Très bonne idée qu'a eu ProductionB, sous-division des estimés BOREDOMproduct : avec la sortie de ce Novocibirsk, le label lance son premier disque sous trois formats et donne un aperçu de ce qu'il souhaite faire. Ce sera la découverte ou plutôt l'exhumation de petits trésors bien gardés. Novocibirsk, c'est le projet en partie avorté d'Hervé Isar, actif entre 1982 et 1993. Ces travaux, il les avait produits et conservés sur différents supports (K7, DAT) et une partie de ce qui a été conservé vient d'être nettoyé, restauré et remasterisé. Member U-0176 a réorganisé et réarrangé ces expérimentations qui sont dans l'air du temps rétro-futuriste.

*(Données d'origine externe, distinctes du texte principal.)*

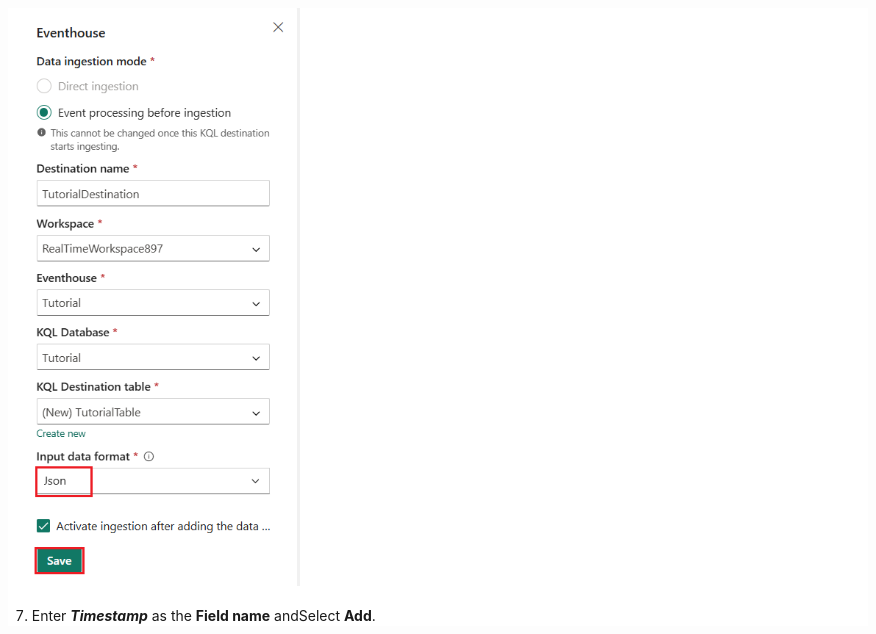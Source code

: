 <img src="./media/image38.png" style="width:3.18333in;height:6.025in" />

7.  Enter ***Timestamp*** as the **Field name** andSelect **Add**.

La liste du matériel utilisé est donnée, titre par titre : on y retrouve les Korg, Roland, Moog, l'Arp 1601 usités ces années-là. Les sons tombent dans le synthétique expérimental, à la Bernard Szajner, même si Novocibirsk est moins expérimental. Les passages les plus dansants et fantasques rappellent les Residents ("Novocibirsk") et les premières bandesons pour jeux-vidéos, alors que la majeure partie de ces titres font le pont entre les débuts de Kraftwerk et le moderne Oil 10 ou même Signal~bruit, monté par Member U-0176 justement ("The Wake of Landscape", "Train to Novocibirsk", "Bahnfahrt"). On n'est pas loin d'une musique parfois désuète, rétro dès sa création (« Flugzeug »), bien plus typée années 1970 – Kraftwerk et la Kosmische, mais aussi le Pink Floyd le plus trippant – que marquée du sceau de la proto EBM (D.A.F., Front 242 et Die Krupps) ou de l'industrielle expérimentale avec bande inversée (Clair Obscur, Virgin Prunes...). Novocibirsk avait coupé les ponts avec l'esprit "rock".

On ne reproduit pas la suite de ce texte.